__Activity__
This task calls for copying every line of the records that includes the word "pressure".

__Information given__
"""

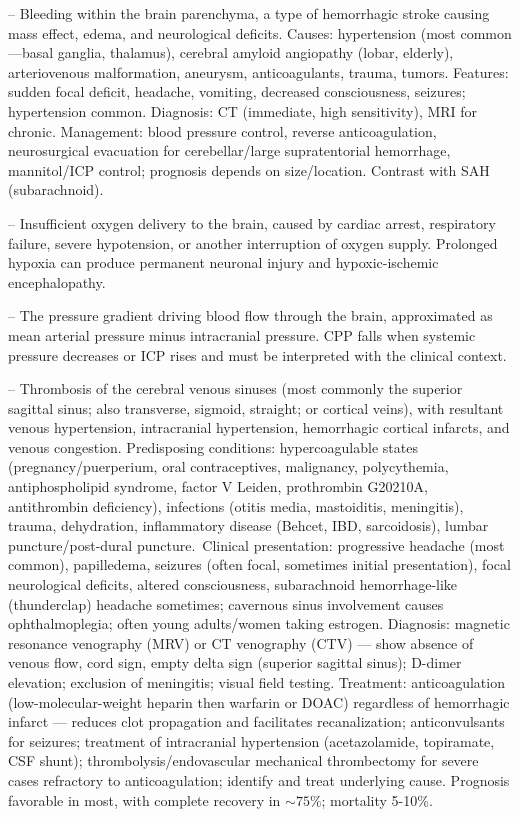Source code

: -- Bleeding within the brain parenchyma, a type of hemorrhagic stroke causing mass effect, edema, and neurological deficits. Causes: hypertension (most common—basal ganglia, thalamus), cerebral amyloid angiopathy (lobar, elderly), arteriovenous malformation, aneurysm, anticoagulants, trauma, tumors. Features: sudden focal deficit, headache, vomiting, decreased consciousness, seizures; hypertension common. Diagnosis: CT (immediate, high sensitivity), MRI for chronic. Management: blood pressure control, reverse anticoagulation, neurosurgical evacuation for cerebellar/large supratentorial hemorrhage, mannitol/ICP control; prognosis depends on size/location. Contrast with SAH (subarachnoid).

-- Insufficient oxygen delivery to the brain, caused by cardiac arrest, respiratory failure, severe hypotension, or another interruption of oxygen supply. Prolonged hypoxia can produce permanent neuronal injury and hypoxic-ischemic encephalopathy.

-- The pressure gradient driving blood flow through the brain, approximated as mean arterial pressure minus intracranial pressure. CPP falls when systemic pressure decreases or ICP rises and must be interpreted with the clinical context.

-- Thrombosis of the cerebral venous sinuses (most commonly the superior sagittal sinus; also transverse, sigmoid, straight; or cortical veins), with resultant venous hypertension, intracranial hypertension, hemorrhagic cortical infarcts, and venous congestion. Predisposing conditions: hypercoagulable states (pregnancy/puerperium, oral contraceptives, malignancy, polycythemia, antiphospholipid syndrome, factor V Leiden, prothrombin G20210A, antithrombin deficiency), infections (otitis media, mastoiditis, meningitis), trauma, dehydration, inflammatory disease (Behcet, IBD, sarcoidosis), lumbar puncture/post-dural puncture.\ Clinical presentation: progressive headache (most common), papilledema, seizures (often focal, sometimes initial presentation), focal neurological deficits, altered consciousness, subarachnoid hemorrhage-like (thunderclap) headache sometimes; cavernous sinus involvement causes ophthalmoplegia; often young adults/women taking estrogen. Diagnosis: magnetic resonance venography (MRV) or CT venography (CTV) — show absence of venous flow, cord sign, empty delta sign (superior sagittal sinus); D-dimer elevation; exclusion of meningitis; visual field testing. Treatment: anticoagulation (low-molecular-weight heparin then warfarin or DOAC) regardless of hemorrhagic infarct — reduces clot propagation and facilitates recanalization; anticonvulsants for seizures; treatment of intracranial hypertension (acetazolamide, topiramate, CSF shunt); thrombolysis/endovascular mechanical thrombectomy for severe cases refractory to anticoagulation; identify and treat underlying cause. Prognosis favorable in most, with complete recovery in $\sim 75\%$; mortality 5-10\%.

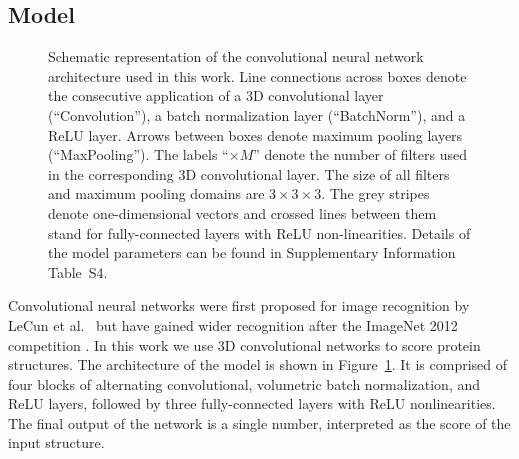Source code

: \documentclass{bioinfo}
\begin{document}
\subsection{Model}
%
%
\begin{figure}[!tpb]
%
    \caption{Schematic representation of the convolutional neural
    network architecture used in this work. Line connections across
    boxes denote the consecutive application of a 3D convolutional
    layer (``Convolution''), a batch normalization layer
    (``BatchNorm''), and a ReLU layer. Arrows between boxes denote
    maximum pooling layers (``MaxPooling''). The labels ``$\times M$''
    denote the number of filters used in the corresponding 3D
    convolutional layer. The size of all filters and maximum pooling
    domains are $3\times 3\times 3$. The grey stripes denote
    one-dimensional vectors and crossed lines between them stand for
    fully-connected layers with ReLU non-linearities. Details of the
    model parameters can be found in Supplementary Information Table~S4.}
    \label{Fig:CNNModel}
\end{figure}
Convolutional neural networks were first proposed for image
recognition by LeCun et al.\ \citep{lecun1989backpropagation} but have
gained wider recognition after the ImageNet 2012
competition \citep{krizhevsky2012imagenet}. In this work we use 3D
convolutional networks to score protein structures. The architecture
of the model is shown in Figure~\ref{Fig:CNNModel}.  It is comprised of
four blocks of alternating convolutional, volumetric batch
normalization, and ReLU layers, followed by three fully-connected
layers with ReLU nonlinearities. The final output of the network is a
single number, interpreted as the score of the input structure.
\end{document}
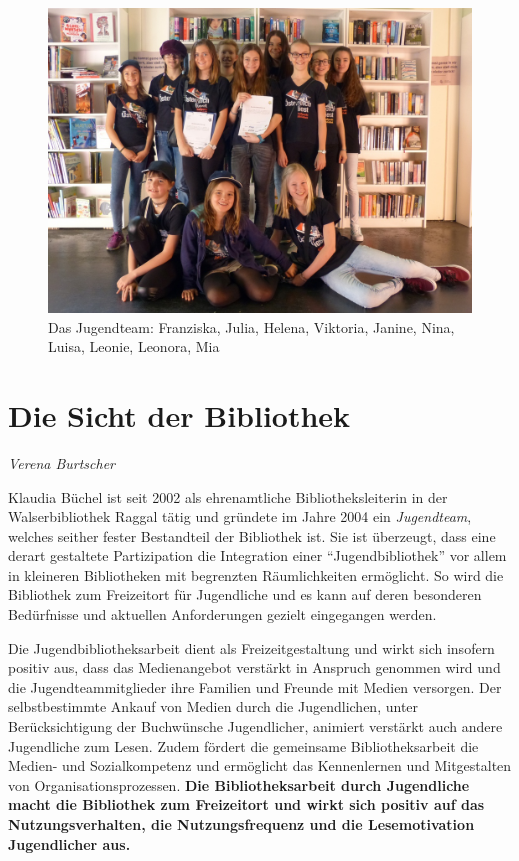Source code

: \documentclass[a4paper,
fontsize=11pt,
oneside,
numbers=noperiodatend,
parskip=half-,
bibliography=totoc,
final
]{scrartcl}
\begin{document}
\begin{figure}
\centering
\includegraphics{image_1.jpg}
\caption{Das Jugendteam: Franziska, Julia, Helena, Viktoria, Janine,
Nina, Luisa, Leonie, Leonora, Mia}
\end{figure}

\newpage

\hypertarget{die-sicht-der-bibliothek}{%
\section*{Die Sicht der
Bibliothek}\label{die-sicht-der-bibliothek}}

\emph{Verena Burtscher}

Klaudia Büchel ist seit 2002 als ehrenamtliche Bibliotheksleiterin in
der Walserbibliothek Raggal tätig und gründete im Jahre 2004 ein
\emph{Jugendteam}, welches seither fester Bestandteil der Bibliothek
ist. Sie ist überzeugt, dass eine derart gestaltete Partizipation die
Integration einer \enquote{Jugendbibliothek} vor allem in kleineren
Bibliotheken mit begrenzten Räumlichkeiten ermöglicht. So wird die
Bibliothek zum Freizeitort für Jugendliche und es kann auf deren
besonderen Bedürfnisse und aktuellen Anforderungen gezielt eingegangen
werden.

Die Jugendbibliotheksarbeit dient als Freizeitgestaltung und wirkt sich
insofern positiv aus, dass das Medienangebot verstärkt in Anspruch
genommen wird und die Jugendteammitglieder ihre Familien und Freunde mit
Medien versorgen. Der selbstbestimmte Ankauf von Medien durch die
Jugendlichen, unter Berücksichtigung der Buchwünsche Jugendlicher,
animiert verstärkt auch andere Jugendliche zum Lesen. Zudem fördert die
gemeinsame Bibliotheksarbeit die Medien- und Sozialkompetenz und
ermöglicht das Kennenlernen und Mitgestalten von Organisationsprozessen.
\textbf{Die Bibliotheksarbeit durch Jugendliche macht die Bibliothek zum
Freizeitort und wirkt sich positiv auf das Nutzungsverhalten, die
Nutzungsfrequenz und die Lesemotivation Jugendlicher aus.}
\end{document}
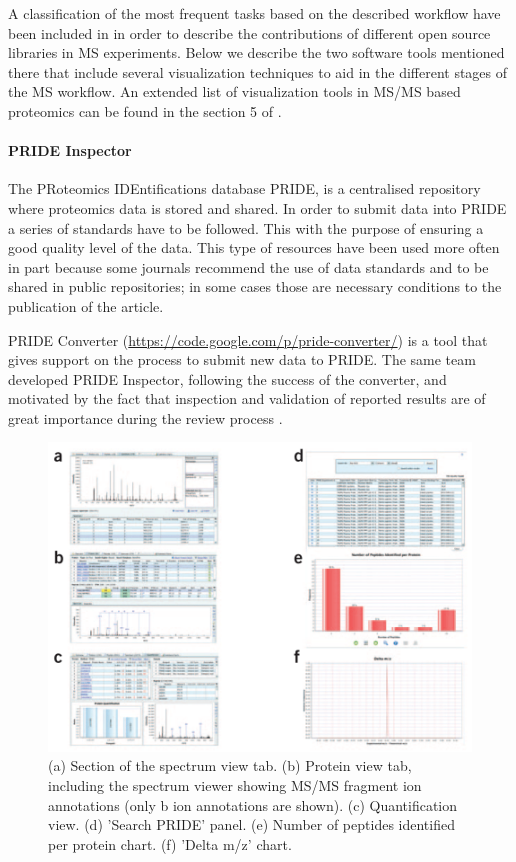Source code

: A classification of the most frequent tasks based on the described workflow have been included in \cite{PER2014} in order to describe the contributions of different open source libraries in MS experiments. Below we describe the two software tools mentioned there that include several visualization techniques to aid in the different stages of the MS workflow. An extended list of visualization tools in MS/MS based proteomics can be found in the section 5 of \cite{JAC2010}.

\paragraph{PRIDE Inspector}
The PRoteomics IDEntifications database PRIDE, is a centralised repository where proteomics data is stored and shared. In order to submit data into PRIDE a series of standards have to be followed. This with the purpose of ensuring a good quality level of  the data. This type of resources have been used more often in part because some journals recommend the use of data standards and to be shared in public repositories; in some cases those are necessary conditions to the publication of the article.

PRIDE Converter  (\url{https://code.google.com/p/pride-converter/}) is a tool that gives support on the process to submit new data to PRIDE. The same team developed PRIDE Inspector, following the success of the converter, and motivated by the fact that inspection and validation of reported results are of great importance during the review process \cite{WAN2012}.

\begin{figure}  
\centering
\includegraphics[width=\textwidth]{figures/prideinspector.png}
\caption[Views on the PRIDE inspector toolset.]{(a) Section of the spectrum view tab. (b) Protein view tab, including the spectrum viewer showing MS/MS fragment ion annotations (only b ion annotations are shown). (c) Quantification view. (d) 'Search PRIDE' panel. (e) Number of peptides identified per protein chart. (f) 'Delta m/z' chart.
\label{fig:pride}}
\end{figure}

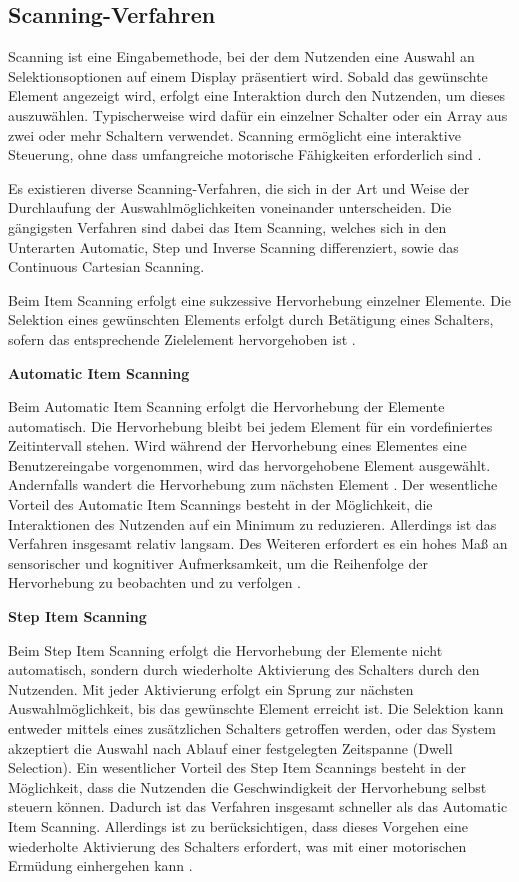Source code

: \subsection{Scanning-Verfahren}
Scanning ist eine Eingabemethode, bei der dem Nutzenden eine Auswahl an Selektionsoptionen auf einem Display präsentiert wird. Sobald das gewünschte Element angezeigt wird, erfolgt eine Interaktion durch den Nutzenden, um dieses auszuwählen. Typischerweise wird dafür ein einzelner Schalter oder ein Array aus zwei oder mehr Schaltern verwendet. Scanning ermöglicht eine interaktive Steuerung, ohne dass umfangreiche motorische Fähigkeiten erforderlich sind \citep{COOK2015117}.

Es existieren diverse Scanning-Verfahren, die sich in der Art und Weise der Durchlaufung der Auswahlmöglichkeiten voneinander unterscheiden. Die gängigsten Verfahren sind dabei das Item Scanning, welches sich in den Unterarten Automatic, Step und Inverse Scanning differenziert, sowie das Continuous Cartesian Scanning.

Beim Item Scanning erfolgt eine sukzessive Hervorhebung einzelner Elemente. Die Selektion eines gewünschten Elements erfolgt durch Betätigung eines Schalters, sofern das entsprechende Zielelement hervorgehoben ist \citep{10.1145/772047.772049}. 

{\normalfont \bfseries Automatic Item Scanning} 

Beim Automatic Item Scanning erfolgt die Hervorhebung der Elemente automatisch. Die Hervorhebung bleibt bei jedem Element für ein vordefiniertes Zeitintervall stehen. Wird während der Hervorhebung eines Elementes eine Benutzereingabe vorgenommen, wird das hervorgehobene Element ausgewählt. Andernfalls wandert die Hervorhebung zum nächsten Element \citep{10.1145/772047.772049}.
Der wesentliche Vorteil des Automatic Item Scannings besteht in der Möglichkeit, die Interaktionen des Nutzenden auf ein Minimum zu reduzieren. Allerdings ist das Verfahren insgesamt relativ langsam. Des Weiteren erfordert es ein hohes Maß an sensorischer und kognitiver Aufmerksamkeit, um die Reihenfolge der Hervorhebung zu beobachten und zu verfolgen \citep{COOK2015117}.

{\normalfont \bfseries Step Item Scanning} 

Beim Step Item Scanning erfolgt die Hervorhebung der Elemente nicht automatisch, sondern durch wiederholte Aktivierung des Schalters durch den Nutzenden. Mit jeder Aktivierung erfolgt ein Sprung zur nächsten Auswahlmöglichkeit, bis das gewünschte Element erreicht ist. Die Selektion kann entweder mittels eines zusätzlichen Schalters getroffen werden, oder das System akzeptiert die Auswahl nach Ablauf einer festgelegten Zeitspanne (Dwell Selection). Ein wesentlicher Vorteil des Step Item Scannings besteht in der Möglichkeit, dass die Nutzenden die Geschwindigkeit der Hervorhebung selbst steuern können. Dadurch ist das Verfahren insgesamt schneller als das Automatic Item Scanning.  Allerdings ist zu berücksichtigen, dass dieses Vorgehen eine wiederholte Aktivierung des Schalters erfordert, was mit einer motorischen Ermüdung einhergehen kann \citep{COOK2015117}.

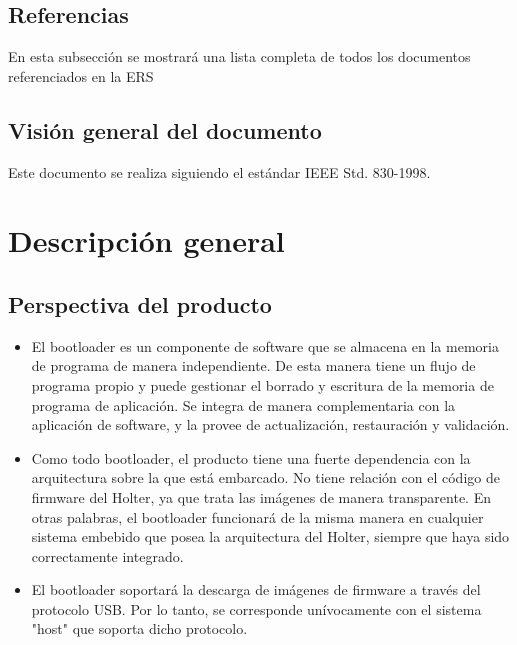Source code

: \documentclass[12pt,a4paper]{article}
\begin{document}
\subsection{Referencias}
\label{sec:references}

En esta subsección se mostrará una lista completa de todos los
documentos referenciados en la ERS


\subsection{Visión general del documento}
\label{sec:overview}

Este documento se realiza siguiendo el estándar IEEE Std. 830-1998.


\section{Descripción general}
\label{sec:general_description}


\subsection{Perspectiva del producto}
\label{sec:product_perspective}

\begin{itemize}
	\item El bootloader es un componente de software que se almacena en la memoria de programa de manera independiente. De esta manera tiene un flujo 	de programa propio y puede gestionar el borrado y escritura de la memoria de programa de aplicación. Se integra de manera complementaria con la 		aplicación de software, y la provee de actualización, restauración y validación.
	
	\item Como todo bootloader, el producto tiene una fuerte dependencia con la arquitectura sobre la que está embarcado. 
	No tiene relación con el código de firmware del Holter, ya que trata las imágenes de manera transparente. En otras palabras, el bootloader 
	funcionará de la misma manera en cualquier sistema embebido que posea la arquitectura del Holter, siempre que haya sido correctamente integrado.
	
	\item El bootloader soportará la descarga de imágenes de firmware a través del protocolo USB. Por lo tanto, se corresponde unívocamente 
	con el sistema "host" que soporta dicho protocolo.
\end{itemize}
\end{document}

"""

__Your solution__
: -- Bleeding within the brain parenchyma, a type of hemorrhagic stroke causing mass effect, edema, and neurological deficits. Causes: hypertension (most common—basal ganglia, thalamus), cerebral amyloid angiopathy (lobar, elderly), arteriovenous malformation, aneurysm, anticoagulants, trauma, tumors. Features: sudden focal deficit, headache, vomiting, decreased consciousness, seizures; hypertension common. Diagnosis: CT (immediate, high sensitivity), MRI for chronic. Management: blood pressure control, reverse anticoagulation, neurosurgical evacuation for cerebellar/large supratentorial hemorrhage, mannitol/ICP control; prognosis depends on size/location. Contrast with SAH (subarachnoid).
-- The pressure gradient driving blood flow through the brain, approximated as mean arterial pressure minus intracranial pressure. CPP falls when systemic pressure decreases or ICP rises and must be interpreted with the clinical context.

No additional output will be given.